Mass Immigration and Education
An Excerpt From John Tanton’s Latest Project
Peter Brimelow, VDare.com, Feb. 19
There’s a heated debate about whether American K-12 education has declined. (My considered conclusion: probably yes, taking into account the increased dropout rate.) But what can’t be denied is increased cost. Per pupil expenditure rose from $2,290 in 1980 to $8,745 in 2002. [Table 166] K-12 education now costs $415 billion, about four percent of Gross Domestic Product.

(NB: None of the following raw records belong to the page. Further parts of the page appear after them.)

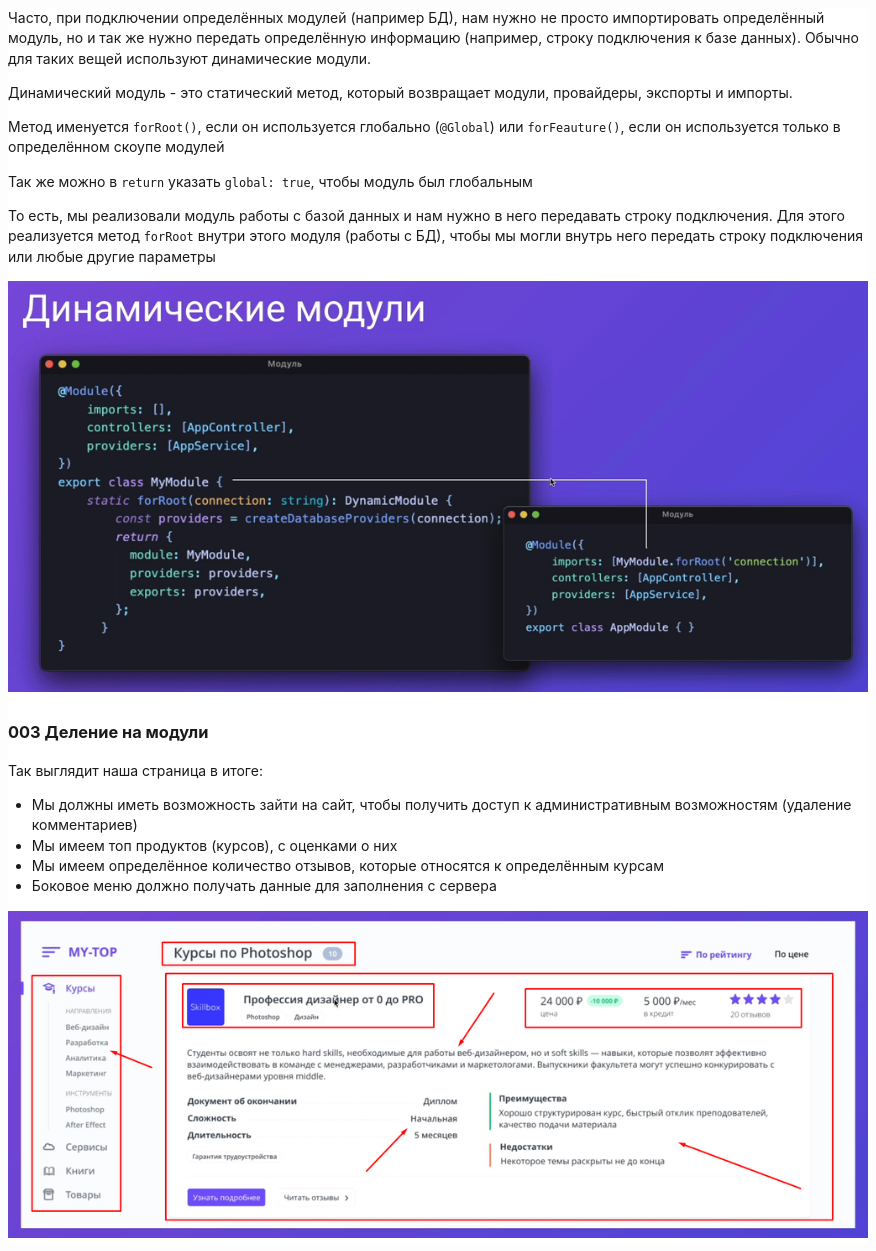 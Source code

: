 Часто, при подключении определённых модулей (например БД), нам нужно не просто импортировать определённый модуль, но и так же нужно передать определённую информацию (например, строку подключения к базе данных). Обычно для таких вещей используют динамические модули.

Динамический модуль - это статический метод, который возвращает модули, провайдеры, экспорты и импорты.

Метод именуется `forRoot()`, если он используется глобально (`@Global`) или `forFeauture()`, если он используется только в определённом скоупе модулей

Так же можно в `return` указать `global: true`, чтобы модуль был глобальным

То есть, мы реализовали модуль работы с базой данных и нам нужно в него передавать строку подключения. Для этого реализуется метод `forRoot` внутри этого модуля (работы с БД), чтобы мы могли внутрь него передать строку подключения или любые другие параметры

![](_png/3aa52704e850e5fd542968232fb9cd32.png)

### 003 Деление на модули

Так выглядит наша страница в итоге:

- Мы должны иметь возможность зайти на сайт, чтобы получить доступ к административным возможностям (удаление комментариев)
- Мы имеем топ продуктов (курсов), с оценками о них
- Мы имеем определённое количество отзывов, которые относятся к определённым курсам
- Боковое меню должно получать данные для заполнения с сервера

![](_png/b8e1beda315858feab88f3990f619827.png)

Immigration-and not the often-cited “baby boom echo”-is driving the school-age population increase. Immigrants are younger and tend to have more children. Thus they account for a disproportionate share of the growth in enrollment and costs. In 2000, about 8 million of the total 53 million school-age (5-17) children in the U.S. were the offspring of immigrants who had arrived since 1970. This is equal to all of the growth in the school-age population over in the last 20 years. Immigration adds not merely to the total cost of K-12 education, but to per-pupil costs. School districts must hire specially trained teachers and institute new programs. Bringing a student with limited English skills to average performance levels requires spending an additional $10,000 per student, according to a recent case study. Although there are no national estimates (why not?), bilingual education probably adds $4 billion to education expenditures in California alone.
Ironically, immigrant students who go through some type of bilingual education appear to earn significantly less than their counterparts in English immersion classes. Many immigrant students drop out anyway. Almost half (44%) of Hispanic immigrants ages 16 to 24 do not have a high school diploma. [Supplemental Table 3.3b]
School violence is more frequently encountered in districts with high concentrations of immigrants. So is remedial education.
Even immigrants who stick it out and go to college suffer relative to natives. College bound Latinos and Mexican-Americans were the only major ethnic groups for which verbal SAT scores declined between 1987 and 2003.
As an immigrant myself, what seems to me to be the real question is: What is the impact on American children of having their classrooms filled with foreigners? Recently, I asked a leading education expert whether there was any research on the subject.
“Not only is there no research,” she said, “but there isn’t going to be any research-because no one wants to know the answer.”
The answer, however, wants to know us.